ニューヨークへ行きたいかー! / おー!
アメリカ横断ウルトラクイズ張りの大陸横断バス旅をしてから今年ちょうど40年経つという事実に気がついた。パリオリンピックの話題が増えるにつれ、過去の大会時期と場所のハナシを耳にしたからだった。
そう、ロサンゼルスオリンピックは1984年だった。大学二年の夏休みをほぼ全て使って、初海外旅行、初ひとり旅を敢行したのだった。スマホもグーグル先生もいない時代に、限られた予算とガイドブック一冊で二か月過ごそうというのだから、若い時は恐れを知らないというのは本当だ。当時週に一度くらい、生存確認代わりに自宅に絵葉書を送ったっけ。
予定は未定。
決まっていたのは、成田~ニューヨーク、そしてロサンゼルス~ホノルル~成田という大韓航空のチケットだけだった。ニューヨークからロサンゼルスをのんびりバス旅で巡る、というと雄大な感じがしないでもないが、実際にはただ尻と腰が痛くなるだけだった。それでもただ若いというだけで乗り切れた。

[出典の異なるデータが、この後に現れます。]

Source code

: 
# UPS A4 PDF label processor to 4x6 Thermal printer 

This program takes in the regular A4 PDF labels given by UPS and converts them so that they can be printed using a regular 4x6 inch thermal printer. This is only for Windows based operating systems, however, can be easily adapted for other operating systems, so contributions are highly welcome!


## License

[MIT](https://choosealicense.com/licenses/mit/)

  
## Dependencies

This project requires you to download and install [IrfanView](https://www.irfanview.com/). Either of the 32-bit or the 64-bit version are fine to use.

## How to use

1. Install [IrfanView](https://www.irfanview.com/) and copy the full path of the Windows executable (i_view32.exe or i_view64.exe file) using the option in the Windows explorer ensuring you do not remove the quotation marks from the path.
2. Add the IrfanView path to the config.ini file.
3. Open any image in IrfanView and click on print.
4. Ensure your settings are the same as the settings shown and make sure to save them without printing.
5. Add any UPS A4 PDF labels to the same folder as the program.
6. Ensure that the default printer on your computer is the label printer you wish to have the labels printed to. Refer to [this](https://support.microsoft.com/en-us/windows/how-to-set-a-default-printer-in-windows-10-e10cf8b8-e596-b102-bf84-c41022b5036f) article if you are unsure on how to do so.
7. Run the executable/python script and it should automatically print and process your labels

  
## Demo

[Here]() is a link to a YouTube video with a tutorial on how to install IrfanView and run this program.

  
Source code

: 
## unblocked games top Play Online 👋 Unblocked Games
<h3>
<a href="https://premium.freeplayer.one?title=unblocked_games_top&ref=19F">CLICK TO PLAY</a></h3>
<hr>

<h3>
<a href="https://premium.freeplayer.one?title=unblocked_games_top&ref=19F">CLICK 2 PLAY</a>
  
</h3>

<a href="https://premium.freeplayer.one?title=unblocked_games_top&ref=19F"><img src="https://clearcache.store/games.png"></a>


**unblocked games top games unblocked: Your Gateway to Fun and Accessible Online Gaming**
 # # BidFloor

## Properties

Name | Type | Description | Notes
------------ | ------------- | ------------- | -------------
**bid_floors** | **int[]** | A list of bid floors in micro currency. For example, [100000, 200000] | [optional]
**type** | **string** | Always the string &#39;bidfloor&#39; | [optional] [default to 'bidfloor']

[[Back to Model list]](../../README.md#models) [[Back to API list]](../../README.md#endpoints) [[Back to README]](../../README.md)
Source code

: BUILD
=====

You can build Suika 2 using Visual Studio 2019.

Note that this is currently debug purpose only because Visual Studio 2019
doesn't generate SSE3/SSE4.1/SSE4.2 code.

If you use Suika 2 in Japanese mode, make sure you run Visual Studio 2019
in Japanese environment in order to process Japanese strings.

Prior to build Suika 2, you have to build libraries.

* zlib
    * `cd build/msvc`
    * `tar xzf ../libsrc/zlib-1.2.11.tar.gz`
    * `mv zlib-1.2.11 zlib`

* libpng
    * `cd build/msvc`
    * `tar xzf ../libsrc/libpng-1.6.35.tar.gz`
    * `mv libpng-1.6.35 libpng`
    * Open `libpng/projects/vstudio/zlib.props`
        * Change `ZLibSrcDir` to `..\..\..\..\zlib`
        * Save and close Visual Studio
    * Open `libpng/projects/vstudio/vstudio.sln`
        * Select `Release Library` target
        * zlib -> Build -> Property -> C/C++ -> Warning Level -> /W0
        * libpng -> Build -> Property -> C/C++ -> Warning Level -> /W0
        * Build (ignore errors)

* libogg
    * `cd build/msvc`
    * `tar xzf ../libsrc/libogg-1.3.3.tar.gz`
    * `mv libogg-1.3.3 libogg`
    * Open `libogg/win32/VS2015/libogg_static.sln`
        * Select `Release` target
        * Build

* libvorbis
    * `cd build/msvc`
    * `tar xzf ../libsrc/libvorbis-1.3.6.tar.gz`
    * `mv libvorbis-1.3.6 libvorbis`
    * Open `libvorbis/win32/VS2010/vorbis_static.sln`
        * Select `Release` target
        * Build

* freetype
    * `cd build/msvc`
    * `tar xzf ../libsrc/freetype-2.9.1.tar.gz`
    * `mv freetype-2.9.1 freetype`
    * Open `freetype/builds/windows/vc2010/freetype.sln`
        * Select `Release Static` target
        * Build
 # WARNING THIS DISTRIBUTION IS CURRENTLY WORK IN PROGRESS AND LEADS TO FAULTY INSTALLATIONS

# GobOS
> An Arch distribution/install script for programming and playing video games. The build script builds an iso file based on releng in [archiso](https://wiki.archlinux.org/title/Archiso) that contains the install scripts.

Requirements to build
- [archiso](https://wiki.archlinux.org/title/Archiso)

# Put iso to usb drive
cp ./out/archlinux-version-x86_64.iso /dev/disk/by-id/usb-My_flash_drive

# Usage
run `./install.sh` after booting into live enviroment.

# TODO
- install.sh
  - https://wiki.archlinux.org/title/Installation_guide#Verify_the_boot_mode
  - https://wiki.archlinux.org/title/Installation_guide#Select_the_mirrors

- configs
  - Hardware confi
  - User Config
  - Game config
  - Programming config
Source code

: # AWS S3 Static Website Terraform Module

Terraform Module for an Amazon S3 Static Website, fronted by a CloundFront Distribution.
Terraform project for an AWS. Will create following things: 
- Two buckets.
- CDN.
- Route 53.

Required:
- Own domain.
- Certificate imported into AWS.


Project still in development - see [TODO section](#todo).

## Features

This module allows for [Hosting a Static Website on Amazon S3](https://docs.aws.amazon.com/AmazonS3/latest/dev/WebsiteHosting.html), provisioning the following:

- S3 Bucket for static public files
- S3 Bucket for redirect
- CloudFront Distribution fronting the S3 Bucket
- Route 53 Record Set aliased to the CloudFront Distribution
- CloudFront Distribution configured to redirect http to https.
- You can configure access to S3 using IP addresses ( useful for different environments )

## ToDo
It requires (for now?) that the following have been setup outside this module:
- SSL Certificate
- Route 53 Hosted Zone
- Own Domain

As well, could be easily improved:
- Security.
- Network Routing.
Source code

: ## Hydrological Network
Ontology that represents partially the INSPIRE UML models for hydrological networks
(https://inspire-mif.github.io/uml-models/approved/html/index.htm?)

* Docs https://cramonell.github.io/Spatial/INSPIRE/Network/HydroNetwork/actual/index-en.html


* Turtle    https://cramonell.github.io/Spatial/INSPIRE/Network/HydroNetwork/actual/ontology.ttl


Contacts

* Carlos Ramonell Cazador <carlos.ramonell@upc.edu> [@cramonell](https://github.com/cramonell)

ニューヨーク~ボストン~フィラデルフィア~クリーブランド~デトロイト~シカゴ~ナッシュビル~アトランタ~ジャクソンビル~オーランド~マイアミ~キーウエスト~ニューオリンズ~ダラス~デンバー~ソルトレークシティ~カルガリー~バンフ~ジャスパー~バンクーバー~シアトル~ポートランド~サンフランシスコ~ロサンゼルス
これを無謀と言わずに何と言おう。もちろん全て下車したわけではないが、「アメリパス」という一定額で乗り放題チケットのおかげでずいぶん気軽に、行き先を決めずに乗り降りできた。
「よくグレイハウンド(なんかに)に乗ったね?!」
後に仕事をし始めてから知り合ったアメリカ人に、この旅行の経験を話すと怪訝な顔をされた。今思うと、若干危険な場面もあったが結果事なきを得ている。
Do you smoke?
あなたはたばこを吸いますか?
私は素直なのだ。だって中学校の英語でそう習ったではないか。グレイハウンドが食事休憩、トイレ休憩に立ち寄るマクドナルドでハンバーガーをかじっていると、あんちゃんが、「Do you smoke?」と尋ねてくるのだった。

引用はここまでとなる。